1969年に出版された「On Death and Dying」。

50年経って医療は進歩したけれど、心の問題はそんなに変わっていないのかも…と本を閉じて思いました。

 

タイトルからイメージする恐ろしさや、オカルト的なものとはかけ離れた、非常に人間臭い内容。

自らの生を考えたり、看取りをイメージするときのため、一読しておいて損はないのではないでしょうか。

 

ターミナルケア(終末期医療)の入門書のような著作で、実際に患者に行ったインタビューが柱となっています。

 

 

死とは、長い過程であって特定の瞬間ではない――人生の最終段階と、それにともなう不安・怒り・恐怖・希望……。二百人にのぼる患者に寄り添い、直接聞きとった“死に至る"人間の心の動きを研究した、画期的な書。

<内容紹介より>

 

 

昔の大家族であれば、人の死も身近なものだったでしょう。

その様子を間近で見ることもできたことと思います。

でも、今ではどのように人は最後に向かっていくのか、どう接したらいいのかわからない人が多いのも仕方ない。

医療人も、一般人も、それこそ腫れ物に触るように接してしまうこともあるのではないでしょうか。

看取る側、看取られる側、人はどちらかを選ぶわけではなくどちらも経験するもの。誰もが目を背けられない現実です。

 

精神科医である著者自らがセミナーを主催し、末期患者へのインタビューをもとに彼らの心の動きを

第1段階 否認と孤独

第2段階 怒り

第3段階 取り引き

第4段階 抑鬱

第5段階 受容

と分析。明確にその段階を経ていくのではなく、行きつ戻りつしつつ受容へと向かうわけですが、逆に言えば、このように進めば安らかな気持ちになれるという手引書でもあるように感じます。

 

患者さんって、病院スタッフや介護してくれる家族には「わがままな患者」と思われたくないという気持ちがどこかにあるんだと思います。

希望も持ち続けていたい、見捨てられたくない、生きがいを持ちたい…など、人間としてごくごく自然で、自然すぎて元気な時には意識しにくい心の揺らぎが顕著になるように見えます。

 

その機微を汲み取って、ケアができるのが理想ですが、医師や看護師も忙しく、一人にじっくり向き合う時間が少ないのも現実かと。

インタビュアーが、患者に教えを乞う、という姿勢で接することで、多くの学びを得ることができているんですね。

日本ではあまり聞かない病院牧師、精神科医(もしくはカウンセラー)の存在は、必要だなと思いました。

心のケア、って患者ひとりひとり違う対応が必要だろうし、絶対の正解もなさそう。

医療はサービス、なのかどうかはさて置き、医療は愛だと信じたいですね。

 

行き届いたケアのためには、多くのケースを見聞きすることが重要だと感じますが、なかなかそれも難しいこと。

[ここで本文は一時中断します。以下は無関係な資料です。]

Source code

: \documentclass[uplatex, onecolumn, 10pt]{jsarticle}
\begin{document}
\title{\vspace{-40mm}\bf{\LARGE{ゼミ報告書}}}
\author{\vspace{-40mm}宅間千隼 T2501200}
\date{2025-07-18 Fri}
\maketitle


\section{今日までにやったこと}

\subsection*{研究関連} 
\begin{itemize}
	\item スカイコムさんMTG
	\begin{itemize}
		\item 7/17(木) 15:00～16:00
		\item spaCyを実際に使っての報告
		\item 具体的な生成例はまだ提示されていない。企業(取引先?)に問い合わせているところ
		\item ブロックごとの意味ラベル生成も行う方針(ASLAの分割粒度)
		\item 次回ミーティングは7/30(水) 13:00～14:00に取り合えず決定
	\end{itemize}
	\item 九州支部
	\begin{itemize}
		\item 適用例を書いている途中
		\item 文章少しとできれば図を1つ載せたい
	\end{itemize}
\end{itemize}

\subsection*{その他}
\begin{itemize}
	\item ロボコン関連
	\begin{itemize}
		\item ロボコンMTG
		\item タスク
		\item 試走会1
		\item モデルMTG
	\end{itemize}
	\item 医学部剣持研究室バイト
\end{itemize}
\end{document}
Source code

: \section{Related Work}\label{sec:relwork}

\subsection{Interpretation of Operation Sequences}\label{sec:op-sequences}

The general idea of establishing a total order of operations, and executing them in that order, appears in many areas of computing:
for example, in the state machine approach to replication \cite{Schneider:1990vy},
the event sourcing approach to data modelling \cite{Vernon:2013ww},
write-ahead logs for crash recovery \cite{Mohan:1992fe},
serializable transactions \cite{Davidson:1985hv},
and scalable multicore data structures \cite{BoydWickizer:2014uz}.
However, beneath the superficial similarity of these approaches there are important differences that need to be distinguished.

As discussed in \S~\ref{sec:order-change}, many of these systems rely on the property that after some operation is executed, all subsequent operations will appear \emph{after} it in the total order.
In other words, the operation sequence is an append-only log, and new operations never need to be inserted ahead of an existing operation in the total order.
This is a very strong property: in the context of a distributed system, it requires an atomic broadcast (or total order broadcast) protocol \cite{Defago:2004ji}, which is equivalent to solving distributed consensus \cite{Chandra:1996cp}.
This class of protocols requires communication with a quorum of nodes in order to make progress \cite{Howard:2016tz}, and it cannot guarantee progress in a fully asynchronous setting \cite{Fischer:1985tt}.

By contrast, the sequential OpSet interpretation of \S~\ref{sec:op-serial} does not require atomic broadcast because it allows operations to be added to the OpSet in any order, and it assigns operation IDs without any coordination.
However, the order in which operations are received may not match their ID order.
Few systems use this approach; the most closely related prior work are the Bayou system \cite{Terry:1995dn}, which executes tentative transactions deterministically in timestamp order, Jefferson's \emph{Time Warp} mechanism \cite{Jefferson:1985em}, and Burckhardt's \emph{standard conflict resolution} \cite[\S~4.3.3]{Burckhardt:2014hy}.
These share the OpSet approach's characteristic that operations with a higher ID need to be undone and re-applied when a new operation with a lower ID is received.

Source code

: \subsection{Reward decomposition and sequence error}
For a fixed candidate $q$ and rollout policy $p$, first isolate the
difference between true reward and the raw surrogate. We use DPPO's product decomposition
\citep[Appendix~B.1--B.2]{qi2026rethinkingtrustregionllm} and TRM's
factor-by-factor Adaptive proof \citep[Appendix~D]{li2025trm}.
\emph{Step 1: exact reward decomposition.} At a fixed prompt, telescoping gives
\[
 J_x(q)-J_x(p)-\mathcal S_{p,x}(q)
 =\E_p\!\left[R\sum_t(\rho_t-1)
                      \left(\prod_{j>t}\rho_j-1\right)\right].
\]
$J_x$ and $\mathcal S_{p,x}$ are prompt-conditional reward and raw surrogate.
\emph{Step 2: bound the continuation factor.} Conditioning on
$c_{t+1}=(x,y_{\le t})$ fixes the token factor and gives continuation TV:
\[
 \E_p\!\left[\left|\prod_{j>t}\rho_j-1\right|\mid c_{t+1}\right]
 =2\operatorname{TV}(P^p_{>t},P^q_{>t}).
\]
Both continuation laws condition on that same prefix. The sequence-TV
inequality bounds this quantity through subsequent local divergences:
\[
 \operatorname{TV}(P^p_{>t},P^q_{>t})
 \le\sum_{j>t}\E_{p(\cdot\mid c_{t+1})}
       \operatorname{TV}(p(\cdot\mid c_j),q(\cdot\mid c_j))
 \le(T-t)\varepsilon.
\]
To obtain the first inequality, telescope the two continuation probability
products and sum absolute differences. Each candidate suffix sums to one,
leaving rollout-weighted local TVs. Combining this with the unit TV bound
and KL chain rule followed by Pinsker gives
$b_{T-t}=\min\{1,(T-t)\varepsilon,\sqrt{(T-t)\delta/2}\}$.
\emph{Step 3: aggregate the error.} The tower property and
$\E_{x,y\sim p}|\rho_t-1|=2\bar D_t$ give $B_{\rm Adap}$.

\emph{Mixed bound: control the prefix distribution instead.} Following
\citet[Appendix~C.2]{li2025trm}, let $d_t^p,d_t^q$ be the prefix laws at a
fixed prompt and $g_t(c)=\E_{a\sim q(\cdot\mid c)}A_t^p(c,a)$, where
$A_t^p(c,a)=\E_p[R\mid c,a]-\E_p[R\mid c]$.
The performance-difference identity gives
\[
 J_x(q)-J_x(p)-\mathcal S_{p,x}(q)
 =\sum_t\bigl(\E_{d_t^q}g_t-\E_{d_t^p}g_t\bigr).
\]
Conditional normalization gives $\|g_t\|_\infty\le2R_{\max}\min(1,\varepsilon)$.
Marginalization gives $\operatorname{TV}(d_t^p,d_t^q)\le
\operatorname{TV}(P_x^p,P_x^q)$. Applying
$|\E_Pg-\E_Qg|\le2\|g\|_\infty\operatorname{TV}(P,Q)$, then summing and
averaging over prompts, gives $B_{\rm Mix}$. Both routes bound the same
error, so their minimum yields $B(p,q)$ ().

この本が『ターミナルケアの聖書』と呼ばれるのも、頷けます。

 

いずれ迎える自分の最期にも、周りの看取りにも、参考になる著作ではないかと感じました。

 

この著作のあと、筆者のエリザベス・キューブラー・ロスは、幽霊を目撃し、臨死体験を経て、輪廻転生とか死後の生といった方向に傾倒していったそうです。

突き詰めていくと、ボーダーラインを踏み越えてしまうこともある、ということでしょうか。

 

各章の冒頭に、インドの詩人タゴールの「迷える小鳥」のフレーズが掲載されていました。

その中でも、最後に掲げられていた1節が、とても印象に残りました。

 

器の中の水は光る。海の水は暗い。

小さい真理は明瞭な言葉をもつが、大きな真理は大きな沈黙をもつ。

 

『死ぬ瞬間』は、最近、文庫でも発行されたようです。